We were introduced to
Narrative Science by the MacArthur Foundation, which has supported ProPublica
since our inception in 2007. In our initial conversations with the team at
Narrative Science, we realized that ProPublica’s data team and Narrative
Science share a common goal: To make data tell stories. We also had a
hypothesis, which is that adding narratives to each school page would provide an
easier way for people who learn verbally rather than visually to understand the
data.

Here’s how it worked, and
what you might expect if you’re a news organization looking to experiment with
algorithmically generated stories.

The project started with a
call with Narrative Science to talk about what was important in the data. We
told them that the “nut” of our news application was that all too often, school
districts and states don’t distribute educational opportunities to rich and
poor kids equally.

We sent Narrative
Science’s engineers a raw data set and walked them through the field layout and
data gotchas.

Within a few weeks we started
trading drafts – about a half dozen at a time — in the form of sample
narratives. We homed in until the narratives clearly expressed what the
often-complex data meant. In addition to making sure our data was right and how
we described it was consistent, we wanted the copy to tell the same story as
our interactive pages did – a story not just about individual schools but
how each school related to other schools in the state with different poverty
levels. In that way, we worked with the engineers at
Narrative Science much as an editor and reporter do.

We also had a few style
issues, nothing that wouldn’t be familiar to editors and reporters everywhere. Smaller
edits ranged from applying AP style to pruning redundant clauses.

One thing we learned was
that mentioning a data point in a narrative made it seem much more important
that simply including it on the page of an interactive database, so we spent
time picking the right variables to “promote” to the narrative.

On to some of the more
technical stuff: In addition to the data that’s visible on each page in the
interactive database, our data includes some numbers used behind the scenes,
such as calculated fields and an explicit pairwise relationship between similar
schools. We found that it was easier to send those data points to Narrative
Science rather than have them redo the often-complex calculations. Small
differences between the narrative description and the graphic were cropping up,
and that was the easiest way to avoid them.

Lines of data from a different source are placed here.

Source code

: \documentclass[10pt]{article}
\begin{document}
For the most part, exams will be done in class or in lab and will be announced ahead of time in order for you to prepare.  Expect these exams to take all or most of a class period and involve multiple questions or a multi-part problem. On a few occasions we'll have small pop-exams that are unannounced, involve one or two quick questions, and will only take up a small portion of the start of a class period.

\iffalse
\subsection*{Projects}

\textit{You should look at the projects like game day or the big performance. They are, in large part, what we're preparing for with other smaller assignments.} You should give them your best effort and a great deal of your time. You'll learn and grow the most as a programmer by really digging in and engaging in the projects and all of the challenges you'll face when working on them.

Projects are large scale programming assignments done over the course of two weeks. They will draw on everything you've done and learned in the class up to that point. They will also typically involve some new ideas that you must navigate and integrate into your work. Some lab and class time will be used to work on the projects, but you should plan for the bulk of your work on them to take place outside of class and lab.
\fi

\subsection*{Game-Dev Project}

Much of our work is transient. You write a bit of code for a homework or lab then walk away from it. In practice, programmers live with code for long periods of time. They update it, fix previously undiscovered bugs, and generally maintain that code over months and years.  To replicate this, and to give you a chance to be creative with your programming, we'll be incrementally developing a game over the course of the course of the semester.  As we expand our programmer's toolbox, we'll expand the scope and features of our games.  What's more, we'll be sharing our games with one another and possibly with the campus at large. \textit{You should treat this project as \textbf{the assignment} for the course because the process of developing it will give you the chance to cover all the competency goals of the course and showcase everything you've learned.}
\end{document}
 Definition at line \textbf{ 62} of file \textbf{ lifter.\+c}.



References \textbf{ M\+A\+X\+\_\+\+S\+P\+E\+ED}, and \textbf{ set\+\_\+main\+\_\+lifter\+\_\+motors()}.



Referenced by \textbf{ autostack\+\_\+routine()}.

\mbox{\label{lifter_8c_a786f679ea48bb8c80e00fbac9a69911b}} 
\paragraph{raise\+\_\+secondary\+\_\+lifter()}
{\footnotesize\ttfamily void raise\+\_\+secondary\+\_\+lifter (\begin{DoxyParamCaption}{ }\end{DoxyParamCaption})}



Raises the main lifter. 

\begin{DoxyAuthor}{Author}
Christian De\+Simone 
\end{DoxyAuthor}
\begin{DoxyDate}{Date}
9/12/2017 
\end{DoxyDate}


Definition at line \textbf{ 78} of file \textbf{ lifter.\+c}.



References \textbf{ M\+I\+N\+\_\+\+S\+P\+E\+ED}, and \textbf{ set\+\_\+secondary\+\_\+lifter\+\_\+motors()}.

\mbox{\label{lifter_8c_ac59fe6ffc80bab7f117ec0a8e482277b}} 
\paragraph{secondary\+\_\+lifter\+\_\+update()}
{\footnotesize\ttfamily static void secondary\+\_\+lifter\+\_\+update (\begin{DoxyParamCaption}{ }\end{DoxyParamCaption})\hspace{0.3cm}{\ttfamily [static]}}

Unlike a normal editing process,
we weren’t just working with a single story but tens of thousands of them. It
isn’t practical to read 52,000 narratives. Also, Narrative Science’s systems
are more complex than simple boilerplate with interpolated variables. Editing
one narrative does not mean you’ve edited them all. In addition to recasting whole
paragraphs, their systems generate a variety of sentences to express the same kind
of data, so that reading the narratives for several schools would seem more
natural and not automated. So edits that made sense in one case ended up not
working in other cases, and sentences that seemed correct given one set of
circumstances seemed wrong in others – often subtly.

We started getting larger samples
of the generated narratives and we pulled random samples to spot check –
just as we do with any data project – looking for problems with agreement
between the narrative and the graphic, and for any confusing wording generated
by the algorithm. Of course, if you see any weirdness – let us
know.

Ultimately, Narrative
Science delivered more than 52,000 narratives to us as json files over FTP,
which we imported into our news application.

Whatever the future of the
news industry holds, it seems clear that it will involve trying lots of things.
And from our vantage point, algorithmic story generation seems like an
intriguing solution to the problem of scaling narrative journalism in the era
of big data. It’s helped us tune our data journalism for a new audience, and
helped create stories at scale that would have been unthinkable otherwise.